Referring to the resource prefixed with a . will cause the ClassLoader to also look for files outside of the JAR, while not prefixing the resource path with a period will direct the ClassLoader to look only inside the JAR file.
That means if you have some file inside the JAR in a directory lib with name foo.txt and you want to get the resource then you'd run getResource("lib/foo.txt");
If the same resource were outside the JAR you'd run getResource("./lib/foo.txt");
First, make sure the lib directory is in your classpath. You can do this by adding the command line parameter in your startup script:
$JAVA_HOME/bin/java -classpath .:lib com.example.MyMainClass
save this as MyProject/start.sh or any os dependent script.
Then you can access the textfile.txt (as rightly mentioned by Mark) as:
// if you want this as a File
URL res = getClass().getClassLoader().getResource("text/textfile.txt");
File f = new File(res.getFile());
// As InputStream
InputStream in = getClass().getClassLoader()

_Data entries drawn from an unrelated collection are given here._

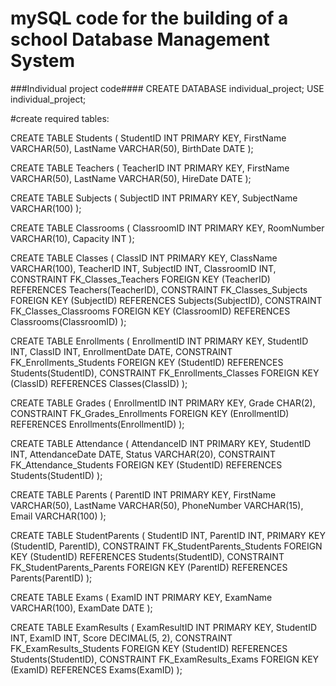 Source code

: # mySQL code for the building of a school Database Management System

###Individual project code####
CREATE DATABASE individual_project;
USE individual_project;

#create required tables:

CREATE TABLE Students (
    StudentID INT PRIMARY KEY,
    FirstName VARCHAR(50),
    LastName VARCHAR(50),
    BirthDate DATE
);


CREATE TABLE Teachers (
    TeacherID INT PRIMARY KEY,
    FirstName VARCHAR(50),
    LastName VARCHAR(50),
    HireDate DATE
);


CREATE TABLE Subjects (
    SubjectID INT PRIMARY KEY,
    SubjectName VARCHAR(100)
);


CREATE TABLE Classrooms (
    ClassroomID INT PRIMARY KEY,
    RoomNumber VARCHAR(10),
    Capacity INT
);


CREATE TABLE Classes (
    ClassID INT PRIMARY KEY,
    ClassName VARCHAR(100),
    TeacherID INT,
    SubjectID INT,
    ClassroomID INT,
    CONSTRAINT FK_Classes_Teachers FOREIGN KEY (TeacherID) REFERENCES Teachers(TeacherID),
    CONSTRAINT FK_Classes_Subjects FOREIGN KEY (SubjectID) REFERENCES Subjects(SubjectID),
    CONSTRAINT FK_Classes_Classrooms FOREIGN KEY (ClassroomID) REFERENCES Classrooms(ClassroomID)
);


CREATE TABLE Enrollments (
    EnrollmentID INT PRIMARY KEY,
    StudentID INT,
    ClassID INT,
    EnrollmentDate DATE,
    CONSTRAINT FK_Enrollments_Students FOREIGN KEY (StudentID) REFERENCES Students(StudentID),
    CONSTRAINT FK_Enrollments_Classes FOREIGN KEY (ClassID) REFERENCES Classes(ClassID)
);


CREATE TABLE Grades (
    EnrollmentID INT PRIMARY KEY,
    Grade CHAR(2),
    CONSTRAINT FK_Grades_Enrollments FOREIGN KEY (EnrollmentID) REFERENCES Enrollments(EnrollmentID)
);


CREATE TABLE Attendance (
    AttendanceID INT PRIMARY KEY,
    StudentID INT,
    AttendanceDate DATE,
    Status VARCHAR(20),
    CONSTRAINT FK_Attendance_Students FOREIGN KEY (StudentID) REFERENCES Students(StudentID)
);


CREATE TABLE Parents (
    ParentID INT PRIMARY KEY,
    FirstName VARCHAR(50),
    LastName VARCHAR(50),
    PhoneNumber VARCHAR(15),
    Email VARCHAR(100)
);

CREATE TABLE StudentParents (
    StudentID INT,
    ParentID INT,
    PRIMARY KEY (StudentID, ParentID),
    CONSTRAINT FK_StudentParents_Students FOREIGN KEY (StudentID) REFERENCES Students(StudentID),
    CONSTRAINT FK_StudentParents_Parents FOREIGN KEY (ParentID) REFERENCES Parents(ParentID)
);


CREATE TABLE Exams (
    ExamID INT PRIMARY KEY,
    ExamName VARCHAR(100),
    ExamDate DATE
);

CREATE TABLE ExamResults (
    ExamResultID INT PRIMARY KEY,
    StudentID INT,
    ExamID INT,
    Score DECIMAL(5, 2),
    CONSTRAINT FK_ExamResults_Students FOREIGN KEY (StudentID) REFERENCES Students(StudentID),
    CONSTRAINT FK_ExamResults_Exams FOREIGN KEY (ExamID) REFERENCES Exams(ExamID)
); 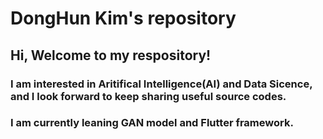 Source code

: # DongHun Kim's repository
## Hi, Welcome to my respository!

### I am interested in Aritifical Intelligence(AI) and Data Sicence, and I look forward to keep sharing useful source codes. 
### I am currently leaning GAN model and Flutter framework.
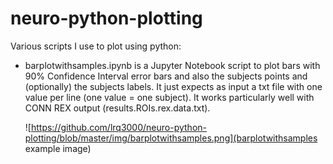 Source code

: # neuro-python-plotting
Various scripts I use to plot using python:

* barplotwithsamples.ipynb is a Jupyter Notebook script to plot bars with 90% Confidence Interval error bars and also the subjects points and (optionally) the subjects labels. It just expects as input a txt file with one value per line (one value = one subject). It works particularly well with CONN REX output (results.ROIs.rex.data.txt).

  ![https://github.com/lrq3000/neuro-python-plotting/blob/master/img/barplotwithsamples.png](barplotwithsamples example image) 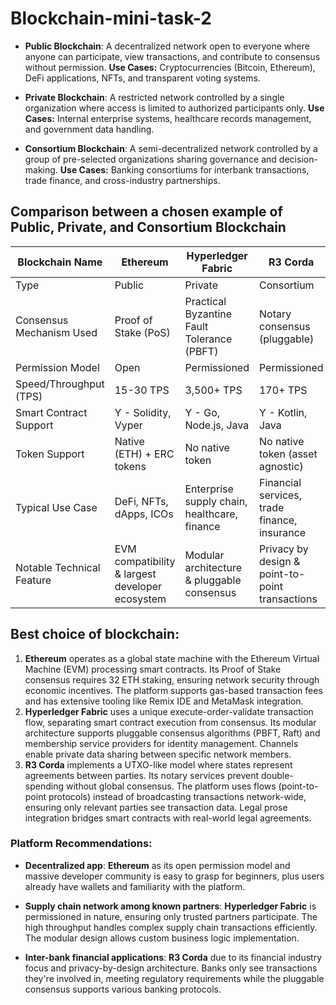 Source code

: # Blockchain-mini-task-2

- **Public Blockchain**: A decentralized network open to everyone where anyone can participate, view transactions, and contribute to consensus without permission.
**Use Cases:** Cryptocurrencies (Bitcoin, Ethereum), DeFi applications, NFTs, and transparent voting systems.

- **Private Blockchain**: A restricted network controlled by a single organization where access is limited to authorized participants only.
**Use Cases:** Internal enterprise systems, healthcare records management, and government data handling.

- **Consortium Blockchain**: A semi-decentralized network controlled by a group of pre-selected organizations sharing governance and decision-making.
**Use Cases:** Banking consortiums for interbank transactions, trade finance, and cross-industry partnerships.


## Comparison between a chosen example of Public, Private, and Consortium Blockchain

| Blockchain Name | Ethereum | Hyperledger Fabric | R3 Corda |
|-----------|----------|-------------------|----------|
| Type | Public | Private | Consortium |
| Consensus Mechanism Used | Proof of Stake (PoS) | Practical Byzantine Fault Tolerance (PBFT) | Notary consensus (pluggable) |
| Permission Model | Open | Permissioned | Permissioned |
| Speed/Throughput (TPS) | 15-30 TPS | 3,500+ TPS | 170+ TPS |
| Smart Contract Support | Y - Solidity, Vyper | Y - Go, Node.js, Java | Y - Kotlin, Java |
| Token Support | Native (ETH) + ERC tokens | No native token | No native token (asset agnostic) |
| Typical Use Case | DeFi, NFTs, dApps, ICOs | Enterprise supply chain, healthcare, finance | Financial services, trade finance, insurance |
| Notable Technical Feature | EVM compatibility & largest developer ecosystem | Modular architecture & pluggable consensus | Privacy by design & point-to-point transactions |


## Best choice of blockchain:

1. **Ethereum** operates as a global state machine with the Ethereum Virtual Machine (EVM) processing smart contracts. Its Proof of Stake consensus requires 32 ETH staking, ensuring network security through economic incentives. The platform supports gas-based transaction fees and has extensive tooling like Remix IDE and MetaMask integration.
2. **Hyperledger Fabric** uses a unique execute-order-validate transaction flow, separating smart contract execution from consensus. Its modular architecture supports pluggable consensus algorithms (PBFT, Raft) and membership service providers for identity management. Channels enable private data sharing between specific network members.
3. **R3 Corda** implements a UTXO-like model where states represent agreements between parties. Its notary services prevent double-spending without global consensus. The platform uses flows (point-to-point protocols) instead of broadcasting transactions network-wide, ensuring only relevant parties see transaction data. Legal prose integration bridges smart contracts with real-world legal agreements.

### Platform Recommendations:

- **Decentralized app**: **Ethereum** as its open permission model and massive developer community is easy to grasp for beginners, plus users already have wallets and familiarity with the platform.

- **Supply chain network among known partners**: **Hyperledger Fabric** is permissioned in nature, ensuring only trusted partners participate. The high throughput handles complex supply chain transactions efficiently. The modular design allows custom business logic implementation.

- **Inter-bank financial applications**: **R3 Corda** due to its financial industry focus and privacy-by-design architecture. Banks only see transactions they're involved in, meeting regulatory requirements while the pluggable consensus supports various banking protocols.
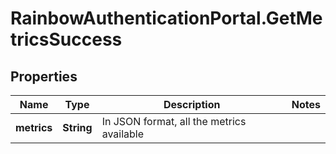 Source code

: # RainbowAuthenticationPortal.GetMetricsSuccess

## Properties
Name | Type | Description | Notes
------------ | ------------- | ------------- | -------------
**metrics** | **String** | In JSON format, all the metrics available | 


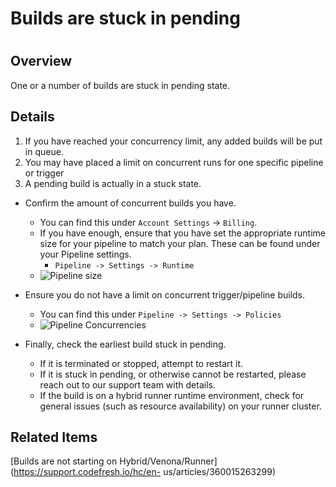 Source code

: # Builds are stuck in pending

#

## Overview

One or a number of builds are stuck in pending state.

## Details

  1. If you have reached your concurrency limit, any added builds will be put in queue.
  2. You may have placed a limit on concurrent runs for one specific pipeline or trigger
  3. A pending build is actually in a stuck state.

  * Confirm the amount of concurrent builds you have.

    * You can find this under `Account Settings` -> `Billing`.
    * If you have enough, ensure that you have set the appropriate runtime size for your pipeline to match your plan. These can be found under your Pipeline settings. 
      * `Pipeline -> Settings -> Runtime`
    * ![Pipeline size](https://support.codefresh.io/hc/article_attachments/360015850839/pipeline-size.png)
  * Ensure you do not have a limit on concurrent trigger/pipeline builds.

    * You can find this under `Pipeline -> Settings -> Policies`
    * ![Pipeline Concurrencies](https://support.codefresh.io/hc/article_attachments/360015828440/policies-concurrencies.png)
  * Finally, check the earliest build stuck in pending.

    * If it is terminated or stopped, attempt to restart it.
    * If it is stuck in pending, or otherwise cannot be restarted, please reach out to our support team with details.
    * If the build is on a hybrid runner runtime environment, check for general issues (such as resource availability) on your runner cluster.

## Related Items

[Builds are not starting on
Hybrid/Venona/Runner](https://support.codefresh.io/hc/en-
us/articles/360015263299)

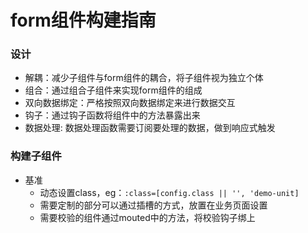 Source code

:# form组件构建指南

### 设计
* 解耦：减少子组件与form组件的耦合，将子组件视为独立个体
* 组合：通过组合子组件来实现form组件的组成
* 双向数据绑定：严格按照双向数据绑定来进行数据交互
* 钩子：通过钩子函数将组件中的方法暴露出来
* 数据处理: 数据处理函数需要订阅要处理的数据，做到响应式触发

### 构建子组件
* 基准
    - 动态设置class，eg：`:class=[config.class || '', 'demo-unit]`
	- 需要定制的部分可以通过插槽的方式，放置在业务页面设置
	- 需要校验的组件通过mouted中的方法，将校验钩子绑上
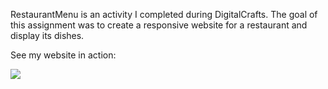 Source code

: RestaurantMenu is an activity I completed during DigitalCrafts. The goal of this assignment was to create a responsive website for a restaurant and display its dishes.

See my website in action:

![](restaurant.gif) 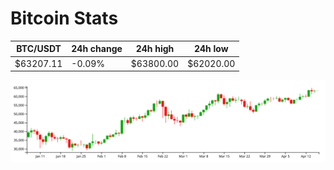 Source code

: # Bitcoin Stats

BTC/USDT|24h change|24h high|24h low|
|---|---|---|---|
|$63207.11|-0.09%|$63800.00|$62020.00|

<img src="./chart.svg">
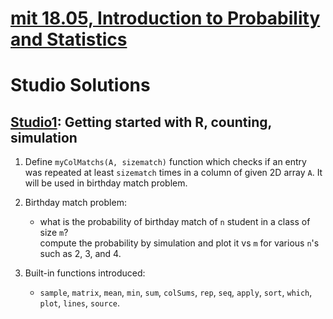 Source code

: # [mit 18.05, Introduction to Probability and Statistics](https://ocw.mit.edu/courses/18-05-introduction-to-probability-and-statistics-spring-2014/)
# Studio Solutions

## [Studio1](https://ocw.mit.edu/courses/18-05-introduction-to-probability-and-statistics-spring-2014/a0e73f587d4bfd20a26147c13c66eeaa_MIT18_05S14_studio1_slides.pdf): Getting started with R, counting, simulation

1. Define `myColMatchs(A, sizematch)` function which checks if an entry was repeated at least `sizematch` times in a column of given 2D array `A`.
It will be used in birthday match problem.

2. Birthday match problem:

    * what is the probability of birthday match of `n` student in a class of size `m`?<br>
    compute the probability by simulation and plot it vs `m` for various `n`'s such as 2, 3, and 4.
    
3. Built-in functions introduced:

    * `sample`, `matrix`, `mean`, `min`, `sum`, `colSums`, `rep`, `seq`, `apply`, `sort`, `which`, `plot`, `lines`, `source`.
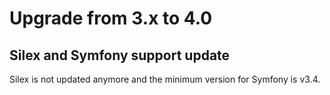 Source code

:# Upgrade from 3.x to 4.0

## Silex and Symfony support update

Silex is not updated anymore and the minimum version for Symfony is v3.4.
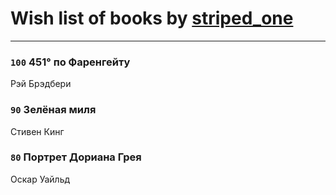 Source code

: # Wish list of books by [striped_one](http://vk.com/id249815548)
---

### `100` 451° по Фаренгейту
Рэй Брэдбери

### `90` Зелёная миля
Стивен Кинг

### `80` Портрет Дориана Грея
Оскар Уайльд

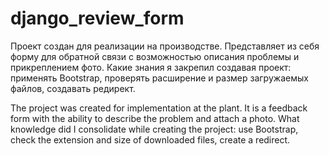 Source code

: # django_review_form
Проект создан для реализации на производстве. Представляет из себя форму для обратной связи с возможностью описания проблемы и прикреплением фото.
Какие знания я закрепил создавая проект: применять Bootstrap, проверять расширение и размер загружаемых файлов, создавать редирект.

The project was created for implementation at the plant. It is a feedback form with the ability to describe the problem and attach a photo.
What knowledge did I consolidate while creating the project: use Bootstrap, check the extension and size of downloaded files, create a redirect.
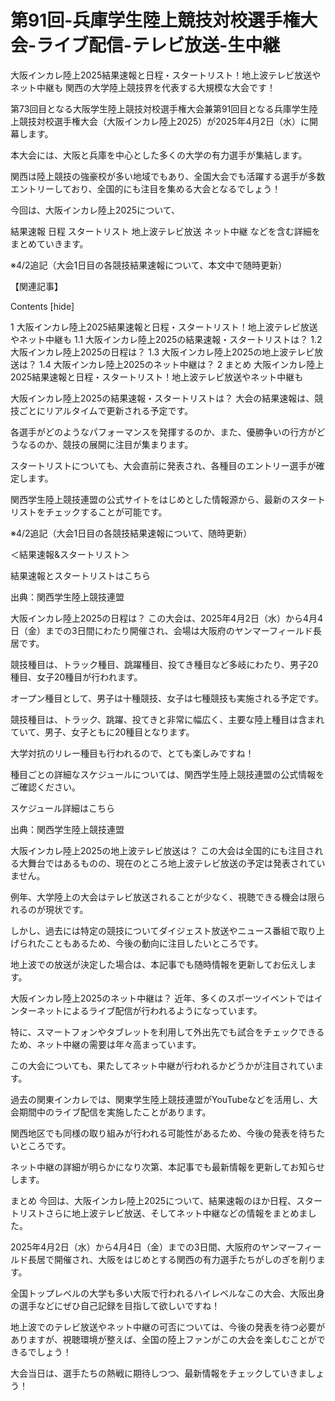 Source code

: # 第91回-兵庫学生陸上競技対校選手権大会-ライブ配信-テレビ放送-生中継

大阪インカレ陸上2025結果速報と日程・スタートリスト！地上波テレビ放送やネット中継も
関西の大学陸上競技界を代表する大規模な大会です！

第73回目となる大阪学生陸上競技対校選手権大会兼第91回目となる兵庫学生陸上競技対校選手権大会（大阪インカレ陸上2025）が2025年4月2日（水）に開幕します。

本大会には、大阪と兵庫を中心とした多くの大学の有力選手が集結します。

関西は陸上競技の強豪校が多い地域でもあり、全国大会でも活躍する選手が多数エントリーしており、全国的にも注目を集める大会となるでしょう！


今回は、大阪インカレ陸上2025について、

結果速報
日程
スタートリスト
地上波テレビ放送
ネット中継
などを含む詳細をまとめていきます。

※4/2追記（大会1日目の各競技結果速報について、本文中で随時更新）

【関連記事】



Contents [hide]

1 大阪インカレ陸上2025結果速報と日程・スタートリスト！地上波テレビ放送やネット中継も
1.1 大阪インカレ陸上2025の結果速報・スタートリストは？
1.2 大阪インカレ陸上2025の日程は？
1.3 大阪インカレ陸上2025の地上波テレビ放送は？
1.4 大阪インカレ陸上2025のネット中継は？
2 まとめ
大阪インカレ陸上2025結果速報と日程・スタートリスト！地上波テレビ放送やネット中継も

大阪インカレ陸上2025の結果速報・スタートリストは？
大会の結果速報は、競技ごとにリアルタイムで更新される予定です。

各選手がどのようなパフォーマンスを発揮するのか、また、優勝争いの行方がどうなるのか、競技の展開に注目が集まります。

スタートリストについても、大会直前に発表され、各種目のエントリー選手が確定します。


関西学生陸上競技連盟の公式サイトをはじめとした情報源から、最新のスタートリストをチェックすることが可能です。

※4/2追記（大会1日目の各競技結果速報について、随時更新）

＜結果速報&スタートリスト＞

結果速報とスタートリストはこちら

出典：関西学生陸上競技連盟

 

大阪インカレ陸上2025の日程は？
この大会は、2025年4月2日（水）から4月4日（金）までの3日間にわたり開催され、会場は大阪府のヤンマーフィールド長居です。

競技種目は、トラック種目、跳躍種目、投てき種目など多岐にわたり、男子20種目、女子20種目が行われます。

オープン種目として、男子は十種競技、女子は七種競技も実施される予定です。


競技種目は、トラック、跳躍、投てきと非常に幅広く、主要な陸上種目は含まれていて、男子、女子ともに20種目となります。

大学対抗のリレー種目も行われるので、とても楽しみですね！

種目ごとの詳細なスケジュールについては、関西学生陸上競技連盟の公式情報をご確認ください。

スケジュール詳細はこちら

出典：関西学生陸上競技連盟

 

大阪インカレ陸上2025の地上波テレビ放送は？
この大会は全国的にも注目される大舞台ではあるものの、現在のところ地上波テレビ放送の予定は発表されていません。

例年、大学陸上の大会はテレビ放送されることが少なく、視聴できる機会は限られるのが現状です。

しかし、過去には特定の競技についてダイジェスト放送やニュース番組で取り上げられたこともあるため、今後の動向に注目したいところです。

地上波での放送が決定した場合は、本記事でも随時情報を更新してお伝えします。

大阪インカレ陸上2025のネット中継は？
近年、多くのスポーツイベントではインターネットによるライブ配信が行われるようになっています。

特に、スマートフォンやタブレットを利用して外出先でも試合をチェックできるため、ネット中継の需要は年々高まっています。

この大会についても、果たしてネット中継が行われるかどうかが注目されています。

過去の関東インカレでは、関東学生陸上競技連盟がYouTubeなどを活用し、大会期間中のライブ配信を実施したことがあります。

関西地区でも同様の取り組みが行われる可能性があるため、今後の発表を待ちたいところです。

ネット中継の詳細が明らかになり次第、本記事でも最新情報を更新してお知らせします。

まとめ
今回は、大阪インカレ陸上2025について、結果速報のほか日程、スタートリストさらに地上波テレビ放送、そしてネット中継などの情報をまとめました。

2025年4月2日（水）から4月4日（金）までの3日間、大阪府のヤンマーフィールド長居で開催され、大阪をはじめとする関西の有力選手たちがしのぎを削ります。

全国トップレベルの大学も多い大阪で行われるハイレベルなこの大会、大阪出身の選手などにぜひ自己記録を目指して欲しいですね！

地上波でのテレビ放送やネット中継の可否については、今後の発表を待つ必要がありますが、視聴環境が整えば、全国の陸上ファンがこの大会を楽しむことができるでしょう！

大会当日は、選手たちの熱戦に期待しつつ、最新情報をチェックしていきましょう！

.getResourceAsStream("text/textfile.txt");
#Mark is correct. That is by far the simplest and most robust approach.
However, if you really have to have a File, then your best bet is to try the following:
turn the contents of the System property "java.class.path" into a list of pathnames,
identify the JAR pathname in the list based on its filename,
figure out what "../.." is relative to the JAR pathname to give you the "project" directory, and
build your target path relative to the project directory.
Another alternative is to embed the project directory name in a wrapper script and set it as a system property using a -D option. It is also possible to have a wrapper script figure out its own absolute pathname; e.g. using whence.